The easiest solution for me is to ensure that SvmVec can only be used with fine grained SVM; coarse gained SVM would just have to use conventional buffers, as per issue #32 . However, I would like to support coarse grained SVM. Do you have any ideas how best to support it without braking the "comfort" of fine grained SVM?

Answer 3 · 2021-09-10T15:14:02.000Z

@Draghtnod there is a test test_opencl_svm_example in integration_test.rs that shows how to use both fine and coarse grained SVM. However, the coarse grained SVM test was incorrect. Fortunately, I've been able to update one of my systems and I've now corrected it to call enqueue_svm_map before setting the values in the input SVM vectors.

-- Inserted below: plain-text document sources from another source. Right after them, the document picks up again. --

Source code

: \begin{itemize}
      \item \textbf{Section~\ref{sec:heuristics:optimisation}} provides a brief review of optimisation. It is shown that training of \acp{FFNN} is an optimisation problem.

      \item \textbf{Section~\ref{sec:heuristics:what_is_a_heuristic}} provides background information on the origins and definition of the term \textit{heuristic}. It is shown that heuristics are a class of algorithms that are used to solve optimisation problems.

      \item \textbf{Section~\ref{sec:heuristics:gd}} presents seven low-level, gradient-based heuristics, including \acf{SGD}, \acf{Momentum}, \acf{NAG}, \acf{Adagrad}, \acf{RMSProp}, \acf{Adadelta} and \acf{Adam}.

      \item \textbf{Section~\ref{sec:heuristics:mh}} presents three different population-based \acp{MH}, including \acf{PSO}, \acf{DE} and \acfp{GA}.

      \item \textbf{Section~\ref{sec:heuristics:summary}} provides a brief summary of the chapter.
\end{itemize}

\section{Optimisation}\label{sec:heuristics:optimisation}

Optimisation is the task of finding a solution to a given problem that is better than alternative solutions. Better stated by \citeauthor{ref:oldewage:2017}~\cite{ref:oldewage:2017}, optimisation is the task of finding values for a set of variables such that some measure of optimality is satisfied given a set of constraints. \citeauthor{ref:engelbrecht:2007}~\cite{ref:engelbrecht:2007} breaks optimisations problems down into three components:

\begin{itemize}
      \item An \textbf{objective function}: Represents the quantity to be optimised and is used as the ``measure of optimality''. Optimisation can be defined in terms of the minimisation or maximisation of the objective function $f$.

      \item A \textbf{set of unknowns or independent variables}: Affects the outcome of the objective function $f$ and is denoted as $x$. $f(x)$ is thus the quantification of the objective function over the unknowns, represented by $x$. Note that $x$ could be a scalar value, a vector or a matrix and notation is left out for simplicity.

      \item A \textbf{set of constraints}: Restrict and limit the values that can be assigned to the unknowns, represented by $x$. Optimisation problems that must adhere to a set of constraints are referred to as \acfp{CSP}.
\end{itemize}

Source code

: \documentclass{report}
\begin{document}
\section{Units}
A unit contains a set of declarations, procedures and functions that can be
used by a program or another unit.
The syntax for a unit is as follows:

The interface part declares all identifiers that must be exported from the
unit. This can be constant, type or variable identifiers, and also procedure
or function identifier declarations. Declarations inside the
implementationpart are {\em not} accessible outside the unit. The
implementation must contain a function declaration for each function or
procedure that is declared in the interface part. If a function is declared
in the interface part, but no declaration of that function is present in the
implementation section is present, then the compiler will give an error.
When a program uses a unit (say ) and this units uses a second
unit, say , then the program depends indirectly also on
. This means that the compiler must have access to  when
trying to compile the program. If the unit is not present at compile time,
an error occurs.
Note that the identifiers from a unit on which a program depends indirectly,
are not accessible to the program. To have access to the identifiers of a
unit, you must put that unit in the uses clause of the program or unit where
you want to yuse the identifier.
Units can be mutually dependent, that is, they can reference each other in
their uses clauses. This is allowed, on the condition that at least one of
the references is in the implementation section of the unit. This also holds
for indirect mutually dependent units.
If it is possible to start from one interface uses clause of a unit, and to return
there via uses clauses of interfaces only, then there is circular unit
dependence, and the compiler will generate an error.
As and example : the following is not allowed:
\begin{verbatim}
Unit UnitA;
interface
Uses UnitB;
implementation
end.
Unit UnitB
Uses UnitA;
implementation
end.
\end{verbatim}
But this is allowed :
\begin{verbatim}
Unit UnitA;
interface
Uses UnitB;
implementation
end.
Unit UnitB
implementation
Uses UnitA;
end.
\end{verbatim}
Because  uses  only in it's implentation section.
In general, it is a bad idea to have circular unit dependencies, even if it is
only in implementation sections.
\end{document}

Answer 4 · 2021-09-12T11:14:05.000Z

@Draghtnod I've just incorporated changes to fix this issue in version 0.5 of the library on crates.io.
If you are satisfied with the changes then please close this issue.

Answer 5 · 2021-09-15T12:02:40.000Z

@kenba I read your code changes and I think this is fine. SvmVec may still be useful on systems with CL_DEVICE_SVM_COARSE_GRAIN_BUFFER, so disabling it would be a shame. On the other hand, shifting the hustle of automatically queuing all the mapping/unmapping into SvmVec, so it feels like a fine grained buffer, would take away the flexibility to queue in an efficient manner. Leaving the mapping/unmapping in the hands of the user, like you did, is the right thing to do in my opinion.

Maybe it would get a little more comfy for CL_DEVICE_SVM_COARSE_GRAIN_BUFFER users with some SvmVec functions like:

    pub fn map_read(&mut self, &mut queue: CommandQueue) {
        if !self.is_fine_grained() {
            queue.enqueue_svm_map(CL_BLOCKING, CL_MAP_READ, &mut self, &[]).unwrap();
        }
    }

This way you could utilize SvmVec in an conservative manner (not pushing beyond cap() and so on) and could still get coarse buffer conform with relative high convenance by just adding a few map_read()/map_write()/unmap() without writing a different SVM logic for every buffer type.